* [TASK BRIEF]
I'd like the records transcribed exactly, leaving the images out.

(GIVEN INFORMATION)

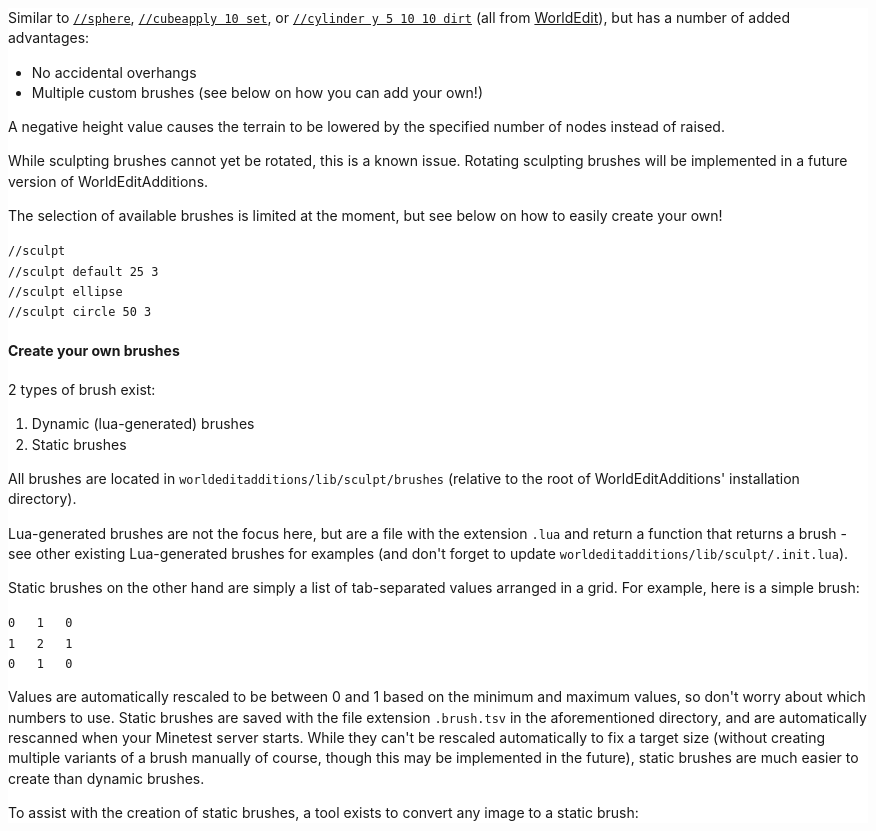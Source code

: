 Similar to [`//sphere`](https://github.com/Uberi/Minetest-WorldEdit/blob/master/ChatCommands.md#sphere-radius-node), [`//cubeapply 10 set`](https://github.com/Uberi/Minetest-WorldEdit/blob/master/ChatCommands.md#cubeapply-sizesizex-sizey-sizez-command-parameters), or [`//cylinder y 5 10 10 dirt`](https://github.com/Uberi/Minetest-WorldEdit/blob/master/ChatCommands.md#cylinder-xyz-length-radius1-radius2-node) (all from [WorldEdit](https://content.minetest.net/packages/sfan5/worldedit/)), but has a number of added advantages:

 - No accidental overhangs
 - Multiple custom brushes (see below on how you can add your own!)

A negative height value causes the terrain to be lowered by the specified number of nodes instead of raised.

While sculpting brushes cannot yet be rotated, this is a known issue. Rotating sculpting brushes will be implemented in a future version of WorldEditAdditions.

The selection of available brushes is limited at the moment, but see below on how to easily create your own!

```
//sculpt
//sculpt default 25 3
//sculpt ellipse
//sculpt circle 50 3
```

#### Create your own brushes
2 types of brush exist:

1. Dynamic (lua-generated) brushes
2. Static brushes

All brushes are located in `worldeditadditions/lib/sculpt/brushes` (relative to the root of WorldEditAdditions' installation directory).

Lua-generated brushes are not the focus here, but are a file with the extension `.lua` and return a function that returns a brush - see other existing Lua-generated brushes for examples (and don't forget to update `worldeditadditions/lib/sculpt/.init.lua`).

Static brushes on the other hand are simply a list of tab-separated values arranged in a grid. For example, here is a simple brush:

```tsv
0   1   0
1   2   1
0   1   0
```

Values are automatically rescaled to be between 0 and 1 based on the minimum and maximum values, so don't worry about which numbers to use. Static brushes are saved with the file extension `.brush.tsv` in the aforementioned directory, and are automatically rescanned when your Minetest server starts. While they can't be rescaled automatically to fix a target size (without creating multiple variants of a brush manually of course, though this may be implemented in the future), static brushes are much easier to create than dynamic brushes.

To assist with the creation of static brushes, a tool exists to convert any image to a static brush:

(End GIVEN INFORMATION)

* [THE ANSWER]
Source code

: Similar to [`//sphere`](https://github.com/Uberi/Minetest-WorldEdit/blob/master/ChatCommands.md#sphere-radius-node), [`//cubeapply 10 set`](https://github.com/Uberi/Minetest-WorldEdit/blob/master/ChatCommands.md#cubeapply-sizesizex-sizey-sizez-command-parameters), or [`//cylinder y 5 10 10 dirt`](https://github.com/Uberi/Minetest-WorldEdit/blob/master/ChatCommands.md#cylinder-xyz-length-radius1-radius2-node) (all from [WorldEdit](https://content.minetest.net/packages/sfan5/worldedit/)), but has a number of added advantages:

 - No accidental overhangs
 - Multiple custom brushes (see below on how you can add your own!)

A negative height value causes the terrain to be lowered by the specified number of nodes instead of raised.

While sculpting brushes cannot yet be rotated, this is a known issue. Rotating sculpting brushes will be implemented in a future version of WorldEditAdditions.

The selection of available brushes is limited at the moment, but see below on how to easily create your own!

```
//sculpt
//sculpt default 25 3
//sculpt ellipse
//sculpt circle 50 3
```

#### Create your own brushes
2 types of brush exist:

1. Dynamic (lua-generated) brushes
2. Static brushes

All brushes are located in `worldeditadditions/lib/sculpt/brushes` (relative to the root of WorldEditAdditions' installation directory).

Lua-generated brushes are not the focus here, but are a file with the extension `.lua` and return a function that returns a brush - see other existing Lua-generated brushes for examples (and don't forget to update `worldeditadditions/lib/sculpt/.init.lua`).

Static brushes on the other hand are simply a list of tab-separated values arranged in a grid. For example, here is a simple brush:

```tsv
0   1   0
1   2   1
0   1   0
```

Values are automatically rescaled to be between 0 and 1 based on the minimum and maximum values, so don't worry about which numbers to use. Static brushes are saved with the file extension `.brush.tsv` in the aforementioned directory, and are automatically rescanned when your Minetest server starts. While they can't be rescaled automatically to fix a target size (without creating multiple variants of a brush manually of course, though this may be implemented in the future), static brushes are much easier to create than dynamic brushes.

To assist with the creation of static brushes, a tool exists to convert any image to a static brush:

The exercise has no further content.